### Provided data

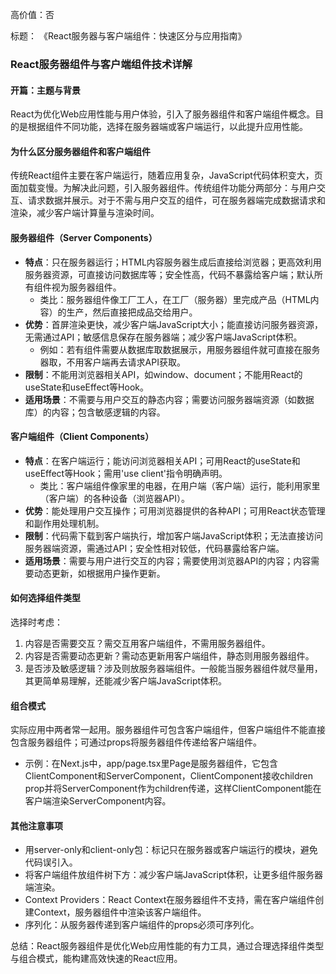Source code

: 高价值：否

标题：
《React服务器与客户端组件：快速区分与应用指南》

### React服务器组件与客户端组件技术详解

#### 开篇：主题与背景
React为优化Web应用性能与用户体验，引入了服务器组件和客户端组件概念。目的是根据组件不同功能，选择在服务器端或客户端运行，以此提升应用性能。

#### 为什么区分服务器组件和客户端组件
传统React组件主要在客户端运行，随着应用复杂，JavaScript代码体积变大，页面加载变慢。为解决此问题，引入服务器组件。传统组件功能分两部分：与用户交互、请求数据并展示。对于不需与用户交互的组件，可在服务器端完成数据请求和渲染，减少客户端计算量与渲染时间。

#### 服务器组件（Server Components）
- **特点**：只在服务器运行；HTML内容服务器生成后直接给浏览器；更高效利用服务器资源，可直接访问数据库等；安全性高，代码不暴露给客户端；默认所有组件视为服务器组件。
    - 类比：服务器组件像工厂工人，在工厂（服务器）里完成产品（HTML内容）的生产，然后直接把成品交给用户。
- **优势**：首屏渲染更快，减少客户端JavaScript大小；能直接访问服务器资源，无需通过API；敏感信息保存在服务器端；减少客户端JavaScript体积。
    - 例如：若有组件需要从数据库取数据展示，用服务器组件就可直接在服务器取，不用客户端再去请求API获取。
- **限制**：不能用浏览器相关API，如window、document；不能用React的useState和useEffect等Hook。
- **适用场景**：不需要与用户交互的静态内容；需要访问服务器端资源（如数据库）的内容；包含敏感逻辑的内容。

#### 客户端组件（Client Components）
- **特点**：在客户端运行；能访问浏览器相关API；可用React的useState和useEffect等Hook；需用'use client'指令明确声明。
    - 类比：客户端组件像家里的电器，在用户端（客户端）运行，能利用家里（客户端）的各种设备（浏览器API）。
- **优势**：能处理用户交互操作；可用浏览器提供的各种API；可用React状态管理和副作用处理机制。
- **限制**：代码需下载到客户端执行，增加客户端JavaScript体积；无法直接访问服务器端资源，需通过API；安全性相对较低，代码暴露给客户端。
- **适用场景**：需要与用户进行交互的内容；需要使用浏览器API的内容；内容需要动态更新，如根据用户操作更新。

#### 如何选择组件类型
选择时考虑：
1. 内容是否需要交互？需交互用客户端组件，不需用服务器组件。
2. 内容是否需要动态更新？需动态更新用客户端组件，静态则用服务器组件。
3. 是否涉及敏感逻辑？涉及则放服务器端组件。一般能当服务器组件就尽量用，其更简单易理解，还能减少客户端JavaScript体积。

#### 组合模式
实际应用中两者常一起用。服务器组件可包含客户端组件，但客户端组件不能直接包含服务器组件；可通过props将服务器组件传递给客户端组件。
- 示例：在Next.js中，app/page.tsx里Page是服务器组件，它包含ClientComponent和ServerComponent，ClientComponent接收children prop并将ServerComponent作为children传递，这样ClientComponent能在客户端渲染ServerComponent内容。

#### 其他注意事项
- 用server-only和client-only包：标记只在服务器或客户端运行的模块，避免代码误引入。
- 将客户端组件放组件树下方：减少客户端JavaScript体积，让更多组件服务器端渲染。
- Context Providers：React Context在服务器组件不支持，需在客户端组件创建Context，服务器组件中渲染该客户端组件。
- 序列化：从服务器传递到客户端组件的props必须可序列化。

总结：React服务器组件是优化Web应用性能的有力工具，通过合理选择组件类型与组合模式，能构建高效快速的React应用。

### What to do
All of the listing above has to be reproduced exactly, though without its images.

### Result of the task
Source code

: 高价值：否

标题：
《React服务器与客户端组件：快速区分与应用指南》

### React服务器组件与客户端组件技术详解

#### 开篇：主题与背景
React为优化Web应用性能与用户体验，引入了服务器组件和客户端组件概念。目的是根据组件不同功能，选择在服务器端或客户端运行，以此提升应用性能。

#### 为什么区分服务器组件和客户端组件
传统React组件主要在客户端运行，随着应用复杂，JavaScript代码体积变大，页面加载变慢。为解决此问题，引入服务器组件。传统组件功能分两部分：与用户交互、请求数据并展示。对于不需与用户交互的组件，可在服务器端完成数据请求和渲染，减少客户端计算量与渲染时间。

#### 服务器组件（Server Components）
- **特点**：只在服务器运行；HTML内容服务器生成后直接给浏览器；更高效利用服务器资源，可直接访问数据库等；安全性高，代码不暴露给客户端；默认所有组件视为服务器组件。
    - 类比：服务器组件像工厂工人，在工厂（服务器）里完成产品（HTML内容）的生产，然后直接把成品交给用户。
- **优势**：首屏渲染更快，减少客户端JavaScript大小；能直接访问服务器资源，无需通过API；敏感信息保存在服务器端；减少客户端JavaScript体积。
    - 例如：若有组件需要从数据库取数据展示，用服务器组件就可直接在服务器取，不用客户端再去请求API获取。
- **限制**：不能用浏览器相关API，如window、document；不能用React的useState和useEffect等Hook。
- **适用场景**：不需要与用户交互的静态内容；需要访问服务器端资源（如数据库）的内容；包含敏感逻辑的内容。

#### 客户端组件（Client Components）
- **特点**：在客户端运行；能访问浏览器相关API；可用React的useState和useEffect等Hook；需用'use client'指令明确声明。
    - 类比：客户端组件像家里的电器，在用户端（客户端）运行，能利用家里（客户端）的各种设备（浏览器API）。
- **优势**：能处理用户交互操作；可用浏览器提供的各种API；可用React状态管理和副作用处理机制。
- **限制**：代码需下载到客户端执行，增加客户端JavaScript体积；无法直接访问服务器端资源，需通过API；安全性相对较低，代码暴露给客户端。
- **适用场景**：需要与用户进行交互的内容；需要使用浏览器API的内容；内容需要动态更新，如根据用户操作更新。

#### 如何选择组件类型
选择时考虑：
1. 内容是否需要交互？需交互用客户端组件，不需用服务器组件。
2. 内容是否需要动态更新？需动态更新用客户端组件，静态则用服务器组件。
3. 是否涉及敏感逻辑？涉及则放服务器端组件。一般能当服务器组件就尽量用，其更简单易理解，还能减少客户端JavaScript体积。

#### 组合模式
实际应用中两者常一起用。服务器组件可包含客户端组件，但客户端组件不能直接包含服务器组件；可通过props将服务器组件传递给客户端组件。
- 示例：在Next.js中，app/page.tsx里Page是服务器组件，它包含ClientComponent和ServerComponent，ClientComponent接收children prop并将ServerComponent作为children传递，这样ClientComponent能在客户端渲染ServerComponent内容。

#### 其他注意事项
- 用server-only和client-only包：标记只在服务器或客户端运行的模块，避免代码误引入。
- 将客户端组件放组件树下方：减少客户端JavaScript体积，让更多组件服务器端渲染。
- Context Providers：React Context在服务器组件不支持，需在客户端组件创建Context，服务器组件中渲染该客户端组件。
- 序列化：从服务器传递到客户端组件的props必须可序列化。

总结：React服务器组件是优化Web应用性能的有力工具，通过合理选择组件类型与组合模式，能构建高效快速的React应用。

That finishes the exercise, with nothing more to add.